LOUVRE, Paris, Juin – Septembre 2019

Si l’organisation et l’activité actuelles du musée du Louvre suscitent de légitimes inquiétudes (https://www.latribunedelart.com/le-bilan-tres-peu-mitige…), il n’en demeure pas moins que l’exposition d’une part de la collection Mariette est incontournable pour tout amateur de dessins de maîtres. Pierre-Jean Mariette (1674-1774), fils d’un libraire-éditeur et graveur parisien, a réuni au cours de son existence l’une des plus remarquables collections de dessins qui fut, collection identifiable par les élégants montages voulus par le collectionneur (papier bleu à bandes dorées et cartouche). Tout comme Vasari, Mariette considérait le dessin comme l’expression la plus vraie du génie et la base de toute étude de l’art, une étude nourrie par ailleurs par un voyage en Italie (1718-1719), d’intenses échanges –notamment épistoliers- avec de grands amateurs et érudits du temps (Caylus, Crozat, Bottari, Crespi, Gaburri…), des discussions au sein de l’Accademia del Disegno de Florence ou de l’Académie royale de peinture et de sculpture dont il fut « associé libre » puis « honoraire amateur » ainsi que la rédaction de plusieurs catalogues majeurs tels que le catalogue de la vente de la collection Crozat en 1741 dressé par écoles et proposant des développements sur les artistes et des données de provenance des dessins.
On peut certes regretter la modestie de l’exposition (une centaine de feuilles sur les quelque 9600 réunies par Mariette), centrée sur l’Ecole italienne et les collections du musée, alors que la collection Mariette se voulait encyclopédique, -réunissant aussi bien de grands artistes que des petits maîtres, des feuilles des écoles italiennes que des dessins des écoles nordiques et françaises-, emblématique de l’histoire du dessin et qu’elle a par ailleurs été dispersée à la mort du collectionneur et ne se réduit pas aux fonds parisiens.
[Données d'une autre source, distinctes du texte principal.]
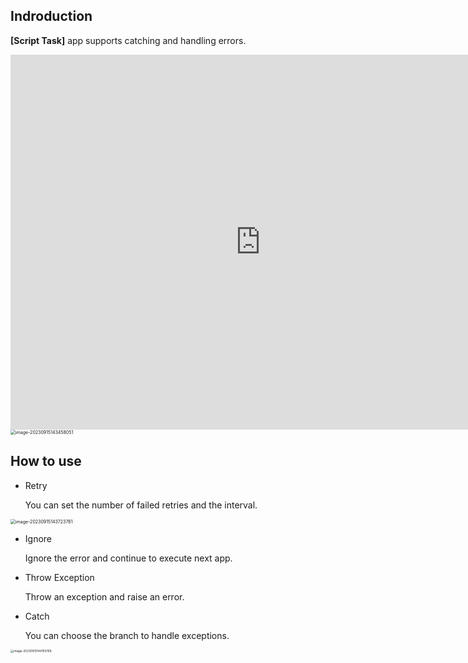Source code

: ## Indroduction

**[Script Task]** app supports catching and handling errors.



<iframe width="800" height="600" src="https://www.youtube.com/embed/erjFaHPNCO0" frameborder="0" allowfullscreen></iframe>



<img src="/Users/shuwoom/Desktop/workflow-index/doc/img/error-handler-1.png" alt="image-20230915143458051" style="zoom:50%;" />

## How to use

- Retry

  You can set the number of failed retries and the interval.

<img src="/Users/shuwoom/Desktop/workflow-index/doc/img/error-handler-2.png" alt="image-20230915143723761" style="zoom: 50%;" />

- Ignore

  Ignore the error and continue to execute next app.

- Throw Exception

  Throw an exception and raise an error.

- Catch

  You can choose the branch to handle exceptions.

<img src="/Users/shuwoom/Desktop/workflow-index/doc/img/error-handler-3.png" alt="image-20230915144155768" style="zoom:33%;" />

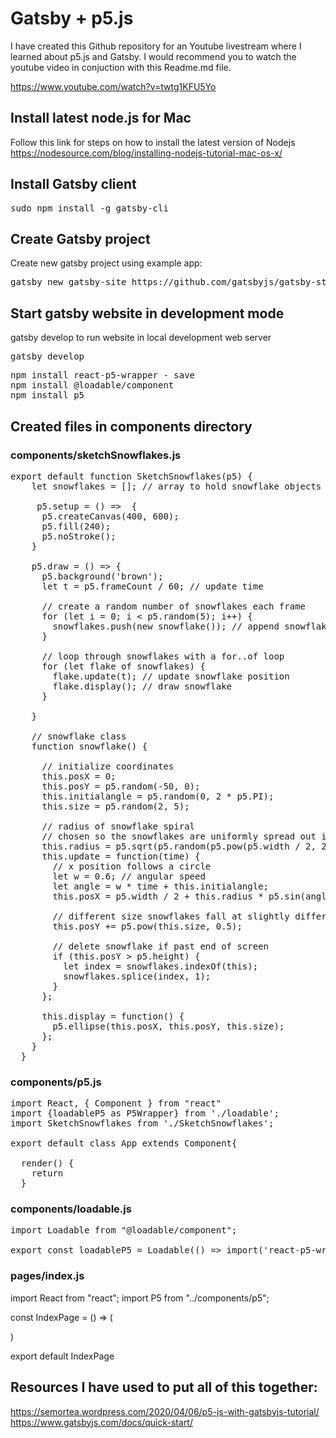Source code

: # Gatsby + p5.js

I have created this Github repository for an Youtube livestream where I learned about p5.js and Gatsby.
I would recommend you to watch the youtube video in conjuction with this Readme.md file.

https://www.youtube.com/watch?v=twtg1KFU5Yo

## Install latest node.js for Mac
Follow this link for steps on how to install the latest version of Nodejs
https://nodesource.com/blog/installing-nodejs-tutorial-mac-os-x/

## Install Gatsby client
<pre>sudo npm install -g gatsby-cli</pre>

## Create Gatsby project
Create new gatsby project using example app:
<pre>
gatsby new gatsby-site https://github.com/gatsbyjs/gatsby-starter-hello-world
</pre>

## Start gatsby website in development mode

gatsby develop to run website in local development web server
<pre>gatsby develop</pre>

<pre>
npm install react-p5-wrapper - save
npm install @loadable/component
npm install p5
</pre>

## Created files in components directory

### components/sketchSnowflakes.js

<pre>
export default function SketchSnowflakes(p5) {
    let snowflakes = []; // array to hold snowflake objects

     p5.setup = () =>  {
      p5.createCanvas(400, 600);
      p5.fill(240);
      p5.noStroke();
    }

    p5.draw = () => {
      p5.background('brown');
      let t = p5.frameCount / 60; // update time

      // create a random number of snowflakes each frame
      for (let i = 0; i < p5.random(5); i++) {
        snowflakes.push(new snowflake()); // append snowflake object
      }

      // loop through snowflakes with a for..of loop
      for (let flake of snowflakes) {
        flake.update(t); // update snowflake position
        flake.display(); // draw snowflake
      }
      
    }

    // snowflake class
    function snowflake() {

      // initialize coordinates
      this.posX = 0;
      this.posY = p5.random(-50, 0);
      this.initialangle = p5.random(0, 2 * p5.PI);
      this.size = p5.random(2, 5);

      // radius of snowflake spiral
      // chosen so the snowflakes are uniformly spread out in area
      this.radius = p5.sqrt(p5.random(p5.pow(p5.width / 2, 2)));
      this.update = function(time) {
        // x position follows a circle
        let w = 0.6; // angular speed
        let angle = w * time + this.initialangle;
        this.posX = p5.width / 2 + this.radius * p5.sin(angle);

        // different size snowflakes fall at slightly different y speeds
        this.posY += p5.pow(this.size, 0.5);

        // delete snowflake if past end of screen
        if (this.posY > p5.height) {
          let index = snowflakes.indexOf(this);
          snowflakes.splice(index, 1);
        }
      };

      this.display = function() {
        p5.ellipse(this.posX, this.posY, this.size);
      };
    }
  }
</pre>

### components/p5.js
<pre>
import React, { Component } from "react"
import {loadableP5 as P5Wrapper} from './loadable';
import SketchSnowflakes from './SketchSnowflakes';

export default class App extends Component{

  render() {
    return <P5Wrapper sketch={SketchSnowflakes} />
  }
</pre>
### components/loadable.js
<pre>
import Loadable from "@loadable/component";

export const loadableP5 = Loadable(() => import('react-p5-wrapper'));
</pre>

### pages/index.js 
import React from "react";
import P5 from "../components/p5";

const IndexPage = () => (
    <div>
        <P5/>
    </div>

  )

export default IndexPage

## Resources I have used to put all of this together:
https://semortea.wordpress.com/2020/04/06/p5-js-with-gatsbyjs-tutorial/
https://www.gatsbyjs.com/docs/quick-start/


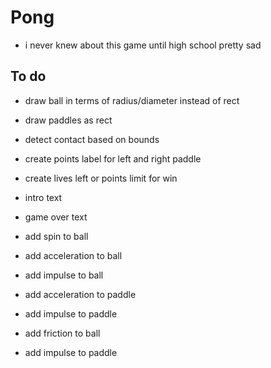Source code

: # Pong

- i never knew about this game until high school pretty sad

## To do

- draw ball in terms of radius/diameter instead of rect
- draw paddles as rect
- detect contact based on bounds

- create points label for left and right paddle
- create lives left or points limit for win
- intro text
- game over text

- add spin to ball
- add acceleration to ball
- add impulse to ball
- add acceleration to paddle
- add impulse to paddle
- add friction to ball
- add impulse to paddle

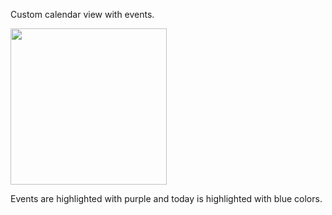 Custom calendar view with events.

<img src="https://github.com/SevdetNeng/CustomCalendarWithEvents/assets/63150729/dbd2baed-f156-4b36-99ec-1299bed01e3a" width="250" height="250">

Events are highlighted with purple and today is highlighted with blue colors.
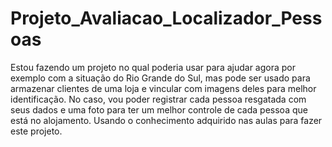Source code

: # Projeto_Avaliacao_Localizador_Pessoas
Estou fazendo um projeto no qual poderia usar para ajudar agora por exemplo com a situação do Rio Grande do Sul, mas pode ser usado para armazenar clientes de uma loja e vincular com imagens deles para melhor identificação. No caso, vou poder registrar cada pessoa resgatada com seus dados e uma foto para ter um melhor controle de cada pessoa que está no alojamento. Usando o conhecimento adquirido nas aulas para fazer este projeto. 
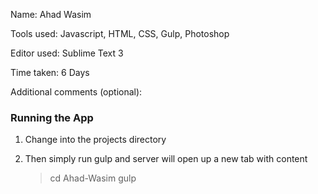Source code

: Name: Ahad Wasim

Tools used: Javascript, HTML, CSS, Gulp, Photoshop

Editor used: Sublime Text 3

Time taken: 6 Days

Additional comments (optional):

### Running the App
  
  1. Change into the projects directory 
  2. Then simply run gulp and server will open up a new tab with content 

        > cd Ahad-Wasim
        > gulp
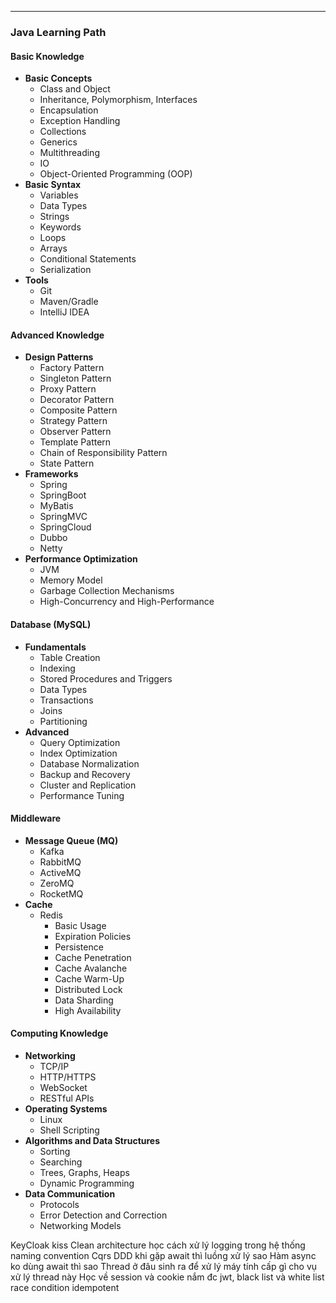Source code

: 
---
### Java Learning Path

#### Basic Knowledge

- **Basic Concepts**
    - Class and Object
    - Inheritance, Polymorphism, Interfaces
    - Encapsulation
    - Exception Handling
    - Collections
    - Generics
    - Multithreading
    - IO
    - Object-Oriented Programming (OOP)
- **Basic Syntax**
    - Variables
    - Data Types
    - Strings
    - Keywords
    - Loops
    - Arrays
    - Conditional Statements
    - Serialization
- **Tools**
    - Git
    - Maven/Gradle
    - IntelliJ IDEA

#### Advanced Knowledge

- **Design Patterns**
    - Factory Pattern
    - Singleton Pattern
    - Proxy Pattern
    - Decorator Pattern
    - Composite Pattern
    - Strategy Pattern
    - Observer Pattern
    - Template Pattern
    - Chain of Responsibility Pattern
    - State Pattern
- **Frameworks**
    - Spring
    - SpringBoot
    - MyBatis
    - SpringMVC
    - SpringCloud
    - Dubbo
    - Netty
- **Performance Optimization**
    - JVM
    - Memory Model
    - Garbage Collection Mechanisms
    - High-Concurrency and High-Performance

#### Database (MySQL)

- **Fundamentals**
    - Table Creation
    - Indexing
    - Stored Procedures and Triggers
    - Data Types
    - Transactions
    - Joins
    - Partitioning
- **Advanced**
    - Query Optimization
    - Index Optimization
    - Database Normalization
    - Backup and Recovery
    - Cluster and Replication
    - Performance Tuning

#### Middleware

- **Message Queue (MQ)**
    - Kafka
    - RabbitMQ
    - ActiveMQ
    - ZeroMQ
    - RocketMQ
- **Cache**
    - Redis
        - Basic Usage
        - Expiration Policies
        - Persistence
        - Cache Penetration
        - Cache Avalanche
        - Cache Warm-Up
        - Distributed Lock
        - Data Sharding
        - High Availability

#### Computing Knowledge

- **Networking**
    - TCP/IP
    - HTTP/HTTPS
    - WebSocket
    - RESTful APIs
- **Operating Systems**
    - Linux
    - Shell Scripting
- **Algorithms and Data Structures**
    - Sorting
    - Searching
    - Trees, Graphs, Heaps
    - Dynamic Programming
- **Data Communication**
    - Protocols
    - Error Detection and Correction
    - Networking Models

KeyCloak
kiss
Clean architecture
học cách xử lý logging trong hệ thống
naming convention
Cqrs
DDD
khi gặp await thì luồng xử lý sao
Hàm async ko dùng await thì sao
Thread ở đâu sinh ra để xử lý
máy tính cấp gì cho vụ xử lý thread này
Học về session và cookie
nắm đc jwt, black list và white list
race condition
idempotent
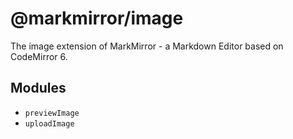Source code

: # @markmirror/image

The image extension of MarkMirror - a Markdown Editor based on CodeMirror 6.

## Modules

- `previewImage`
- `uploadImage`
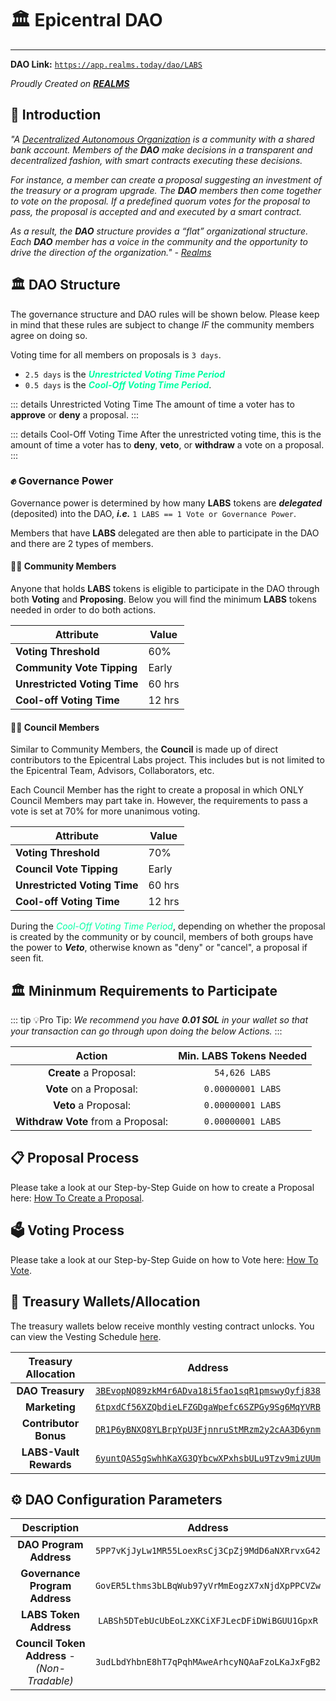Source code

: # 🏛️ Epicentral DAO

---

**DAO Link:** [`https://app.realms.today/dao/LABS`](https://app.realms.today/dao/LABS)

*Proudly Created on **[REALMS](https://realms.today/)***

## 🌟 Introduction

*"A [Decentralized Autonomous Organization](/terminology#decentralized-autonomous-organization-dao) is a community with a shared bank account. Members of the **DAO** make decisions in a transparent and decentralized fashion, with smart contracts executing these decisions.*

*For instance, a member can create a proposal suggesting an investment of the treasury or a program upgrade. The **DAO** members then come together to vote on the proposal. If a predefined quorum votes for the proposal to pass, the proposal is accepted and and executed by a smart contract.*

*As a result, the **DAO** structure provides a “flat” organizational structure. Each **DAO** member has a voice in the community and the opportunity to drive the direction of the organization."* *- [Realms](https://docs.realms.today/Introduction/whatisadao)*

## 🏛️ DAO Structure

The governance structure and DAO rules will be shown below. Please keep in mind that these rules are subject to change *IF* the community members agree on doing so. 

Voting time for all members on proposals is `3 days`.

- `2.5 days` is the ***<span style="color:#00FFA3">Unrestricted Voting Time Period</span>***
- `0.5 days` is the ***<span style="color:#00FFA3">Cool-Off Voting Time Period</span>***.

::: details Unrestricted Voting Time
The amount of time a voter has to **approve** or **deny** a proposal.
:::

::: details Cool-Off Voting Time
After the unrestricted voting time, this is the amount of time a voter has to **deny**, **veto**, or **withdraw** a vote on a proposal.
:::

### ✊ Governance Power

Governance power is determined by how many **LABS** tokens are ***delegated*** (deposited) into the DAO, ***i.e.*** `1 LABS == 1 Vote or Governance Power`.

Members that have **LABS** delegated are then able to participate in the DAO and there are 2 types of members.

#### 👨‍🔬 Community Members

Anyone that holds **LABS** tokens is eligible to participate in the DAO through both **Voting** and **Proposing**. Below you will find the minimum **LABS** tokens needed in order to do both actions. 

| Attribute               | Value   |
|-------------------------|---------|
| **Voting Threshold**    | 60%     |
| **Community Vote Tipping** | Early  |
| **Unrestricted Voting Time** | 60 hrs  |
| **Cool-off Voting Time** | 12 hrs  |

#### 👨‍🔬 Council Members

Similar to Community Members, the **Council** is made up of direct contributors to the Epicentral Labs project. This includes but is not limited to the Epicentral Team, Advisors, Collaborators, etc. 

Each Council Member has the right to create a proposal in which ONLY Council Members may part take in. However, the requirements to pass a vote is set at 70% for more unanimous voting.

| Attribute               | Value   |
|-------------------------|---------|
| **Voting Threshold**    | 70%     |
| **Council Vote Tipping** | Early  |
| **Unrestricted Voting Time** | 60 hrs  |
| **Cool-off Voting Time** | 12 hrs  |

During the *<span style="color:#00FFA3">Cool-Off Voting Time Period</span>*, depending on whether the proposal is created by the community or by council, members of both groups have the power to ***Veto***, otherwise known as "deny" or "cancel", a proposal if seen fit.

## 🏛️ Mininmum Requirements to Participate

::: tip 💡Pro Tip:
*We recommend you have **0.01 SOL** in your wallet so that your transaction can go through upon doing the below Actions.*
:::

| Action               | Min. LABS Tokens Needed |
|:--------------------:|:--------------------------:|
| **Create** a Proposal: | `54,626 LABS`              |
| **Vote** on a Proposal:| `0.00000001 LABS`          |
| **Veto** a Proposal:   | `0.00000001 LABS`          |
| **Withdraw Vote** from a Proposal:   | `0.00000001 LABS` |

## 📋 Proposal Process

Please take a look at our Step-by-Step Guide on how to create a Proposal here: [How To Create a Proposal](/epicentral-dao/proposal-guide#📜-how-to-create-a-proposal).

## 🗳️ Voting Process

Please take a look at our Step-by-Step Guide on how to Vote here: [How To Vote](/epicentral-dao/voting-guide#🗳-ow-to-vote).

## 💼 Treasury Wallets/Allocation

The treasury wallets below receive monthly vesting contract unlocks. You can view the Vesting Schedule [here](/labs-token/labstoken-vesting#📅-labs-vesting-table-chart).

| Treasury Allocation     | Address                                      |
|:-----------------------:|:--------------------------------------------:|
| **DAO Treasury**        | [`3BEvopNQ89zkM4r6ADva18i5fao1sqR1pmswyQyfj838`](https://solscan.io/account/3BEvopNQ89zkM4r6ADva18i5fao1sqR1pmswyQyfj838) |
| **Marketing**           | [`6tpxdCf56XZQbdieLFZGDgaWpefc6SZPGy9Sg6MqYVRB`](https://solscan.io/account/6tpxdCf56XZQbdieLFZGDgaWpefc6SZPGy9Sg6MqYVRB) |
| **Contributor Bonus**   | [`DR1P6yBNXQ8YLBrpYpU3FjnnruStMRzm2y2cAA3D6ynm`](https://solscan.io/account/DR1P6yBNXQ8YLBrpYpU3FjnnruStMRzm2y2cAA3D6ynm) |
| **LABS-Vault Rewards**  | [`6yuntQAS5gSwhhKaXG3QYbcwXPxhsbULu9Tzv9mizUUm`](https://solscan.io/account/6yuntQAS5gSwhhKaXG3QYbcwXPxhsbULu9Tzv9mizUUm) |

## ⚙️ DAO Configuration Parameters

| Description                  | Address                                      |
|:----------------------------:|:--------------------------------------------:|
| **DAO Program Address**      | `5PP7vKjJyLw1MR55LoexRsCj3CpZj9MdD6aNXRrvxG42` |
| **Governance Program Address** | `GovER5Lthms3bLBqWub97yVrMmEogzX7xNjdXpPPCVZw` |
| **LABS Token Address**  | `LABSh5DTebUcUbEoLzXKCiXFJLecDFiDWiBGUU1GpxR` |
| **Council Token Address** - *(Non-Tradable)*   | `3udLbdYhbnE8hT7qPqhMAweArhcyNQAaFzoLKaJxFgB2` |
Quoiqu’il en soit, la qualité des quelques pièces actuellement exposées est remarquable, qu’il s’agisse de la « tête de satyre » de Michel Ange, d’un admirable dessin préparatoire pour la chambre d’Héliodore du Vatican, de Raphaël (« tête d’ange de profil »), d’une « scène de pêche » qui sera reprise sur les murs du Palazzo Te à Mantoue, de Giulio Romano, de beaux dessins préparatoires du Parmesan pour la « Madone au long cou » des Offices et du Primatice pour la galerie d’Ulysse de Fontainebleau (« Jupiter parmi les dieux »), d’un étonnant dessin d’après nature du maniériste Beccafumi, « le supplice de l’estrapade », ou encore, pour le XVIIe, des admirables études réalisées par Annibal Carrache en vue de la réalisation de la galerie Farnese à Rome (ignudi) ou par le Dominiquin pour les pendentifs de l’église San Andrea della Valle (« st Luc l’évangéliste), d’une sanguine de très belle tenue du cavalier d’Arpin (« homme drapé de dos »), de dessins du Baciccio, de Ludovico Carrache, Lanfranco, Reni…
Par ailleurs, le recours aux écrits du collectionneur pour commenter certains dessins m’a semblé tout à fait pertinent et vivifiant. Mariette dit ainsi de « la tête de satyre » :
J’ai un très beau dessin de Michel-Ange assez singulier. C’est une tête d’un faune ou satyre vu de profil, et de grandeur presque naturelle, que Michel-Ange a dessiné à la plume, avec tout l’art et la science dont il était capable, sur une autre tête de femme au crayon rouge, qui avait été dessinée précédemment sur le même papier par un pauvre ignorant.
A voir jusqu’au 30 septembre. Pour approfondir : l’abecedario de Mariette et d’autres textes sont consultables en ligne sur Gallica.